▶ _Description of the task_
Among the entries below, extract exactly the lines that run from the one with "않는다면 소괄호를 넣어주어야한다." through the one with "- CSS 인라인 스타일", both ends included.

▶ _Data shown_
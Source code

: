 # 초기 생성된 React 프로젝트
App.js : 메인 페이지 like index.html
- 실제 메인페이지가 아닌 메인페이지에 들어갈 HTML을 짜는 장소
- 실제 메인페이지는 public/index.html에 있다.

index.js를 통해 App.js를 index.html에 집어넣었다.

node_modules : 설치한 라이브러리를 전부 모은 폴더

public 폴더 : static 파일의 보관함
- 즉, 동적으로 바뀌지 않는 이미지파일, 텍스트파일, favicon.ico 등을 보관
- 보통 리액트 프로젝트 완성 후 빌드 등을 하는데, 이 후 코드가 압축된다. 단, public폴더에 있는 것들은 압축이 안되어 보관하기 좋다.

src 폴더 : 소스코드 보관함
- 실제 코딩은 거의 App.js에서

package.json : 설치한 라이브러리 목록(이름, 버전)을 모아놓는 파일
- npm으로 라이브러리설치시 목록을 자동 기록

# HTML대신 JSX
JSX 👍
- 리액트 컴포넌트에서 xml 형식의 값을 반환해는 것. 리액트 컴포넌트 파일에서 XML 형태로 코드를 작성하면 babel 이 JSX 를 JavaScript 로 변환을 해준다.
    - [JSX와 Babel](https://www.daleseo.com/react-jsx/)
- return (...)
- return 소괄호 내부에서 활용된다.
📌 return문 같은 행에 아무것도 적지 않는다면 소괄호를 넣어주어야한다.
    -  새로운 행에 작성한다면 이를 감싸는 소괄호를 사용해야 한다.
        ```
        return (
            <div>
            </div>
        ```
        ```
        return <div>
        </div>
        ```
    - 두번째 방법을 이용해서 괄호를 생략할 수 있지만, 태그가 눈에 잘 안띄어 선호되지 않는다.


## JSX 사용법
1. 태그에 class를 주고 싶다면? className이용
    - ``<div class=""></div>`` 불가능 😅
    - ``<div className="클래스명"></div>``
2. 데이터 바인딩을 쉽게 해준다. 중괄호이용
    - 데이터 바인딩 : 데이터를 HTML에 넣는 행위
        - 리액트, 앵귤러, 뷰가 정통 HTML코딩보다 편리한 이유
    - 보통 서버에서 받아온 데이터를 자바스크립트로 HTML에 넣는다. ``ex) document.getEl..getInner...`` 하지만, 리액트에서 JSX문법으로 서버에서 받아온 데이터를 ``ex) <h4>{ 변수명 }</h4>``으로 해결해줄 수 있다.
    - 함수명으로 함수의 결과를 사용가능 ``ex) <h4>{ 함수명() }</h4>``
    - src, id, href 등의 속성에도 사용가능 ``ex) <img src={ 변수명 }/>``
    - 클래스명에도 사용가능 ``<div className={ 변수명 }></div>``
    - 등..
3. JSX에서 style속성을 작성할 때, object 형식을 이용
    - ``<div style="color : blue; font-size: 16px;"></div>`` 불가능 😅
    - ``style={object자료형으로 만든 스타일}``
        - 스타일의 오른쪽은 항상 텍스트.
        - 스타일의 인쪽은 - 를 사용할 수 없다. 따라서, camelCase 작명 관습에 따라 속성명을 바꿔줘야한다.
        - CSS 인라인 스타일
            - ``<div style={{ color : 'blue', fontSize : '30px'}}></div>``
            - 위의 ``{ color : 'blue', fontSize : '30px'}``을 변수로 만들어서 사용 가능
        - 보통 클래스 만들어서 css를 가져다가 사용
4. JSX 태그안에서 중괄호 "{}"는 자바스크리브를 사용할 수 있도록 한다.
---
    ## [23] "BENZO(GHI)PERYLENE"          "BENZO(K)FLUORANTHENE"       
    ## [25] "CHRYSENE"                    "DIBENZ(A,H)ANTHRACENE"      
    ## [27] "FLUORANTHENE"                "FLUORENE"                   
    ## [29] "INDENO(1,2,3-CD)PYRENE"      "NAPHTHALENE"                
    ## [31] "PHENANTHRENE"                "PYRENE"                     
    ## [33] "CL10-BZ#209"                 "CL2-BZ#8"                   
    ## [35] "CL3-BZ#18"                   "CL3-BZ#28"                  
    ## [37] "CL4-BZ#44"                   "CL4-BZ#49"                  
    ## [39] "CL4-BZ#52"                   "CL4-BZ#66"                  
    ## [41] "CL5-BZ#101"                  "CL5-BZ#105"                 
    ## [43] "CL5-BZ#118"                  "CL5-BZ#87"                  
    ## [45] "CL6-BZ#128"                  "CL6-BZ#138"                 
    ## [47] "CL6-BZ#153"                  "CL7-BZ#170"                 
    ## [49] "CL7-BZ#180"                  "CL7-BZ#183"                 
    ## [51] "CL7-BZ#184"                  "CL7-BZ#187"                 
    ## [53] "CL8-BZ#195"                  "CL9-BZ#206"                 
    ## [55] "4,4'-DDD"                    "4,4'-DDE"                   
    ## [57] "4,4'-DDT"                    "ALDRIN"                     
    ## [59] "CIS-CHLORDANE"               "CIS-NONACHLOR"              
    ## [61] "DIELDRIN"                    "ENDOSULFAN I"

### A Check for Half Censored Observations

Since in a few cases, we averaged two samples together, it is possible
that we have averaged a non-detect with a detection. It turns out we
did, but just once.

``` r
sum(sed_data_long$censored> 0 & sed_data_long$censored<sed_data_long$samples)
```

▶ _Solution below_
📌 return문 같은 행에 아무것도 적지 않는다면 소괄호를 넣어주어야한다.
    -  새로운 행에 작성한다면 이를 감싸는 소괄호를 사용해야 한다.
        ```
        return (
            <div>
            </div>
        ```
        ```
        return <div>
        </div>
        ```
    - 두번째 방법을 이용해서 괄호를 생략할 수 있지만, 태그가 눈에 잘 안띄어 선호되지 않는다.


## JSX 사용법
1. 태그에 class를 주고 싶다면? className이용
    - ``<div class=""></div>`` 불가능 😅
    - ``<div className="클래스명"></div>``
2. 데이터 바인딩을 쉽게 해준다. 중괄호이용
    - 데이터 바인딩 : 데이터를 HTML에 넣는 행위
        - 리액트, 앵귤러, 뷰가 정통 HTML코딩보다 편리한 이유
    - 보통 서버에서 받아온 데이터를 자바스크립트로 HTML에 넣는다. ``ex) document.getEl..getInner...`` 하지만, 리액트에서 JSX문법으로 서버에서 받아온 데이터를 ``ex) <h4>{ 변수명 }</h4>``으로 해결해줄 수 있다.
    - 함수명으로 함수의 결과를 사용가능 ``ex) <h4>{ 함수명() }</h4>``
    - src, id, href 등의 속성에도 사용가능 ``ex) <img src={ 변수명 }/>``
    - 클래스명에도 사용가능 ``<div className={ 변수명 }></div>``
    - 등..
3. JSX에서 style속성을 작성할 때, object 형식을 이용
    - ``<div style="color : blue; font-size: 16px;"></div>`` 불가능 😅
    - ``style={object자료형으로 만든 스타일}``
        - 스타일의 오른쪽은 항상 텍스트.
        - 스타일의 인쪽은 - 를 사용할 수 없다. 따라서, camelCase 작명 관습에 따라 속성명을 바꿔줘야한다.
        - CSS 인라인 스타일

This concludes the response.